NOI = I-E (in other words net operating income is all operating income--probably just rent minus all operating costs --everything except for principle, interest and taxes on profits--property tax is an operating expense)
NOI/ P= Debt Coverage Ratio
Here's an example that might help
Purchase price $100,000
Monthly rent $1200
Annual rent $14,400
vacancy allowance at 5% $720
management at 8% $1152
Cap ex at 7% $1008
Tax and Insurance $2500
Total expenses $5380 (720+1152+1008+2500)
NOI= $9020 (14400-5380)
If there is no debt then there is also no debt coverage ratio
No debt it cash flows $9020 per for a yield of 9.02%
Now let add debt if you assume we can amortize over 30 years and get a rate of 5% it looks like this
0% down loan payment = $537/ month or $6444 per year
20% down loan payment= $429 per month or $5148 per year
Now I know that 0% down is unlikely but lets just assume we can do that for this example. Then look at the DCR. Recall DCR=NOI/P
So at 0% down DCR looks like this
$9020 (NOI)/$6444 (Annual Payments or P)= 1.4
which is to say I wouldn't do this deal unless I was confident that I could swing the payment for awhile personal and had a plan to increase rents or decrease costs to get it in line with my target of 1.5 but in truth Id probably pass, However if I liked the property and had 20K to put down the deal is different
At 20% down the DCR looks like this
$9020 (NOI)/$5148 (P)= 1.75 DCR
That easily passes my goal of 1.5 and I could justify this deal as safe enough that I dont have to worry about it.
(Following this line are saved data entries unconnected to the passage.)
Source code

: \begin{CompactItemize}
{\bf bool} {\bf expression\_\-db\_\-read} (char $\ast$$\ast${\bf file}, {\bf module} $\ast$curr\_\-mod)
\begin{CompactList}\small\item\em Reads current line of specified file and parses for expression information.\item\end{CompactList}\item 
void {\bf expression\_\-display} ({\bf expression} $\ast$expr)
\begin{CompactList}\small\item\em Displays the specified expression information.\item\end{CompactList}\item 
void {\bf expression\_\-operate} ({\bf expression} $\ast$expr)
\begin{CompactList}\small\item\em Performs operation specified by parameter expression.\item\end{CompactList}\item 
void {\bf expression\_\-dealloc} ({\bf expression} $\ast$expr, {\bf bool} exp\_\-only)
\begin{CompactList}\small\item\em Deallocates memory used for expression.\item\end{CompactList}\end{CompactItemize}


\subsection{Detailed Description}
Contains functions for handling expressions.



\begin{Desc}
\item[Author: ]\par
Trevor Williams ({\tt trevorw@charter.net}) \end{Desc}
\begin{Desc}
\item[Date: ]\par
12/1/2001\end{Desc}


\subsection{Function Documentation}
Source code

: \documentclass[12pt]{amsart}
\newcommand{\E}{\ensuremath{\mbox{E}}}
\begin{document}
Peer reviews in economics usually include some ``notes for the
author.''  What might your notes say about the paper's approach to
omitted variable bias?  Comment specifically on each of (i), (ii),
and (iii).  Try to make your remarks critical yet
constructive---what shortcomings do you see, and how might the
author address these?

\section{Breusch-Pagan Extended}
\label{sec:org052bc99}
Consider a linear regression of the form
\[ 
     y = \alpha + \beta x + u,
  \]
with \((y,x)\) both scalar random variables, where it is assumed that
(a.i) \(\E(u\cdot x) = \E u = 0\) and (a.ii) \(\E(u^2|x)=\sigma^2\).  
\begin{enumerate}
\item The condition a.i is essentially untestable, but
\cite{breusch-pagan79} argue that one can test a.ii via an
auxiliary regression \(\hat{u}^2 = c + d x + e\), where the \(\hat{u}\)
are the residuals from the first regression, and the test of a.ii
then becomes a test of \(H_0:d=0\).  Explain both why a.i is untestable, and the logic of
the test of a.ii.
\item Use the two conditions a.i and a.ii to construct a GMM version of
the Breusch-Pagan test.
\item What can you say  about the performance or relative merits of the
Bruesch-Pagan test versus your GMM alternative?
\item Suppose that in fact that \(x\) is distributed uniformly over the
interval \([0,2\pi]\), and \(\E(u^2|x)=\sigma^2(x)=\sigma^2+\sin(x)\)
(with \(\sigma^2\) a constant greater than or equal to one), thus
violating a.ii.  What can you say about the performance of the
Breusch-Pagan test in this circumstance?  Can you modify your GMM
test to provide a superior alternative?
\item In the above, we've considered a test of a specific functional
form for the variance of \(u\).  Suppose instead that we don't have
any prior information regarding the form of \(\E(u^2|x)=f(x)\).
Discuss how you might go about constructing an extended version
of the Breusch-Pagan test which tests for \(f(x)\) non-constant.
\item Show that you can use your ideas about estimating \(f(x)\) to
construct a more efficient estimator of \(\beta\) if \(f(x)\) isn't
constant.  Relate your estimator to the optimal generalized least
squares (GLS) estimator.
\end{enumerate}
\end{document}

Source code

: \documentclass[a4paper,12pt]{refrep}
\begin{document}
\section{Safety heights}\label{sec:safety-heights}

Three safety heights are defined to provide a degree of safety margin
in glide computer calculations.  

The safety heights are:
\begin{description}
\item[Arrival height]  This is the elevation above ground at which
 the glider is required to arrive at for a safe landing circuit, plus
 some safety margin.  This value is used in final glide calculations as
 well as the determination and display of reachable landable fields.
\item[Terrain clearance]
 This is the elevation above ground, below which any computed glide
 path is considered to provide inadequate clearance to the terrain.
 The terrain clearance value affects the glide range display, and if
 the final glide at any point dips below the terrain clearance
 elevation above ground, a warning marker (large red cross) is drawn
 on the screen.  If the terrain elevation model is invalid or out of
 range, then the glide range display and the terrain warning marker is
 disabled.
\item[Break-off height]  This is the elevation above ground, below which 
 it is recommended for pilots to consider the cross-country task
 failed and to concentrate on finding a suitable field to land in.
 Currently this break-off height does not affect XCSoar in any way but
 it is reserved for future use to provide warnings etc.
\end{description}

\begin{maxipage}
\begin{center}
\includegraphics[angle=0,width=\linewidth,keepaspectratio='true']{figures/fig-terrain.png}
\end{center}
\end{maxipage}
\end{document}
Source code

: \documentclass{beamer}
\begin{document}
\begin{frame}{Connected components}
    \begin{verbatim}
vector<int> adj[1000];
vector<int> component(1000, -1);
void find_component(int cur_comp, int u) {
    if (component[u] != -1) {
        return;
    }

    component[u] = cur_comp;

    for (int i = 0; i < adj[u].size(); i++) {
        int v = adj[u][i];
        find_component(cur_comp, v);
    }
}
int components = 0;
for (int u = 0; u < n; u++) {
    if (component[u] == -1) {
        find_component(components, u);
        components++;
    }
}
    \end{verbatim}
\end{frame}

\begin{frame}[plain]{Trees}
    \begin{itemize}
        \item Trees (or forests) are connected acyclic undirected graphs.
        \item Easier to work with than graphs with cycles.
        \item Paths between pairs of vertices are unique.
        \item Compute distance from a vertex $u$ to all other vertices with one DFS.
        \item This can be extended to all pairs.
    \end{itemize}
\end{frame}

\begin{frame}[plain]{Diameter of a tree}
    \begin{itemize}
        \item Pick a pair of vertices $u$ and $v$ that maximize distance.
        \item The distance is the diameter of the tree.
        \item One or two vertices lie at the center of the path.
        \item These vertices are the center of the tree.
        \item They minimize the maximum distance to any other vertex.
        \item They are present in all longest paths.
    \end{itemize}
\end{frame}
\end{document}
It doesnt really matter that much if its a b or c class the numbers are the same now obviously if I have a choice between a A class at 1.75 and a C class at 1.75 I take the A class but in my experience the NOI on an A class with lower expenses might be better by the purchase price is higher so I need a larger down payment to meet my DCR goal
I dont know if I am doing a good job at explaining it but it works for my model. In truth we havent always been as particular about it and sometime we have wavered but I think its at least worth considering this before making a purchase. Banks always have a minimum DCR that require on larger loans so this process will prepare you for the big time.
@Jeffrey Holst I think you explained it fine. I am going to assume your cap ex estimate is in reality a maintenance/cap Ex estimate as I saw no maintenance (I combine these myself but use a much larger number).
My point was that your criteria leaves out the key variables related to quality of property and location. I could achieve your numbers easier in a class D area than a class B area. However, I am unsure that I would expect the actual returns on the class D area to be better than the actual returns on the class B area. Projected returns and actual returns do not always match and my belief is that the lower class of the area the less likely projections match reality. In addition, I expect the class D property to be a lot more work than the class B property.
>obviously if I have a choice between a A class at 1.75 and a C class at 1.75 I take the A class
This is my point. If I used only your initial criteria to purchase I will mostly be purchasing in lower class areas.
What I suspect, but was not stated in your post, is that you use your criteria in only a certain class of areas/properties (maybe C+/B-) so that it works for you to be a quick initial screening process. The point of my reply was that there area a lot of newbies. They see rules like the 2% rule and think hooray I just found a 2% property. What they fail to realize is that the properties that come the closest or exceed the 2% property are typically in the worst areas that most experienced RE investors avoid (exception for those that specialize in rough areas) . I see your criteria could lead newbies to the same issue. Newbies are typically the least prepared for lower class properties; the RE in lower class areas are work.
@Dan Heuschele No rule by itself will ever take in all variables. And you are right about a couple things one this is not a stand alone consideration, two the rule is only as good as its assumptions. We only buy in areas where we are fairly confident on the numbers and yeah I just made those percentages up for example the 7% cap ex is low if you are also including regular maintenance unless perhaps its a new build or a condo or something.
And yeah newbies should avoid D class (well most everyone should really) and I'd say unless you are very high C class newbies should avoid those also. It doesn't pay to get in but under estimate the costs of operating in a particular area.
@Jamie Nacht Situation #2. Couple reasons, for me:
1. As markets appreciate, rents tend to appreciate as well (not in lockstep, of course, but certainly correlated). Rent increases are long term B&H's sugar daddy.
2. Appreciating markets tend to be more expensive. Same return with fewer properties is preferable.
3. Capital gains are half the tax cost of current income.
4. Cash-out refis are financially efficient to access profits.
Love my friends who favor owning properties and optimizing for free cash flow. God speed. And no qualms with anyone who equates projected appreciation with "gambling" or "speculating." That's cool. The trick is to only gamble when you're the house ... and not the poor sucker on the slot machine. It's just math.
All this probably isn't helpful for the investor who needs current income to feed the kids or doesn't have a strong asset base. So, no attempt to alter anyone's strategy ... just, maybe, hopefully helping articulate how some of these crazy appreciation-favoring folks are behaving rationally and objectively with the same risk-aversion of others.
This stuff is more fun to discuss with a glass of wine in hand...
I think most of this depends on your location. Longer term holders will likely come out ahead in appreciation models and the cash flow also appreciates in those markets. Consider Kansas vs NYC over a 20 year period and this math becomes more clear. I have seen more than a few times folks who solely invest for cash flow actually still make more in appreciation when the full story is unpacked even though that was never the intention. Hedge fund RE returns average 60/40 favoring appreciation if that matters. Good luck!
A quick question. Shouldn't appreciation (the valuation of the property) be driven by increases in positive cash flow (Discounted Cash Flow Analysis)? If so, investing for appreciation driven by other factors would be in the same category as going to the Casino.